そういったことは哀しいけれど世界の理やドラマのようで、物語としては時にとても美しいものにも思えたり。そして死後の世界があるならそこでも、次の人生でも彼らは再会するんだろうと思える二人の絆が何より素敵です。

また、暗色系の色合いだけではやはり全体のトーンが暗くなってしまうので、明るい星々の光、宇宙に浮かぶ恒星の光や銀河鉄道の車窓から見えるそれらの輝きを表したかったのですが、アンバーの澄んだイエローはそれらをよく表現してくれていると思います。

何でもいいという訳ではなくやはり質のよいものをと思っていたので、今回希少なポーランドの琥珀を使用しましたが、とても美しく、上品で奥の深いこのイエローはとても素敵です。この色はどこか曖昧ではなく少しロイヤルな感覚があり、全体とよく調和してくれています。アンバーでは何しろ永遠性と宇宙の輝きを表したかったのです。




【 ルビー(紅玉) 】


「この砂はみんな水晶だ。なかでちいさな火がもえている」

ーーー銀河鉄道の夜、カムパネルラ


ギサブロー監督が描くアニメーションでは一貫してどこかアンニュイで妖しく、神秘的で不思議な時間と世界観が漂っていますが、このルビーの色はそれらの昏(くら)い雰囲気やそこにある美しさを見事に表してくれるのではと感じていました。

ルビーも石によって色がまちまちですが、こちらの最高品質ルビーの色はどこか高貴さや神秘性を感じる、品のある色でとてもマッチしてくれました。そしてこの石はある意味でブレスレット全体をグラウンディングしてくれていると思います。

劇中では蠍(さそり)の火の話が印象的に語られますが、ルビーの紅い火はその物語のイメージにもぴったりです。また、カムパネルラ猫くんの色はまさにこの色!と言いたいぐらいにピッタリ。

カムパネルラはとても知性と品性、どこか柔らかな高貴さも感じる人物ですが、このルビーはそんなカムパネルラとジョバンニブルーとの絆を表現したくてセレクトした石でもあります。

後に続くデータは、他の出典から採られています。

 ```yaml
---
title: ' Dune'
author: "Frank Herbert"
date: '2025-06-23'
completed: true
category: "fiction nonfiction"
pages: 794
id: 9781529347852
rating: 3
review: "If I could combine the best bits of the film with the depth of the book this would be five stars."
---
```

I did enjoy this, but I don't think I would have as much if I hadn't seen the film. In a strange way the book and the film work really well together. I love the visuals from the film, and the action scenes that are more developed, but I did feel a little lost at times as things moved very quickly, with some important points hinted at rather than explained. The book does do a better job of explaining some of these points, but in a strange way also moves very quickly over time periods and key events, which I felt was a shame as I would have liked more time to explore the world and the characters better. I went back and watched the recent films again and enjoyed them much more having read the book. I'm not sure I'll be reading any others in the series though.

ルビーはもともともっているものがとても「深い」石であると思いますが、このブレスにそんな深みやある種の重厚感が出ているとしたら、それはルビーに依るところがとても大きいと思います。暖かな智慧、深い慈悲もこの石のもつカラーだと思います。




【 ゴールドシーンオブシディアン(黒曜石) 】


「この地図はどこで買ったの。黒曜石でできてるね」
「銀河ステーションで、もらったんだ。きみもらわなかったの」
「ああ、ぼく銀河ステーションをとおったろうか。いまぼくたちの居るところ、ここだろう」
「そうだ。おや、あの河原は月夜だろうか」
「月夜でないよ。銀河だからひかるんだ」
「ぼくはもう、すっかり天の野原にきた」

ーーー銀河鉄道の夜、ジョバンニとカムパネルラ


「銀河鉄道の夜」を題材にした時、一番初めに思い浮かんだのはたしかこの石だったと思います。銀河鉄道が走っているのは何と言っても宇宙なのですから、やはり黒い色、それも宇宙のように広がりと奥行のあるものを考えた時に浮かぶのは、やはりゴールドシーンオブシディアン。

この石は傾けると黒い石肌の内にサっと黄金色の光の粒子を広げてくれますが(これは黒曜石の中に閉じ込められた微細な気泡が原因だと云われています)、それがひとつの丸い宇宙の中に広がる銀河、明滅する星の光のようで、銀河鉄道の世界観によく似合うように思えました。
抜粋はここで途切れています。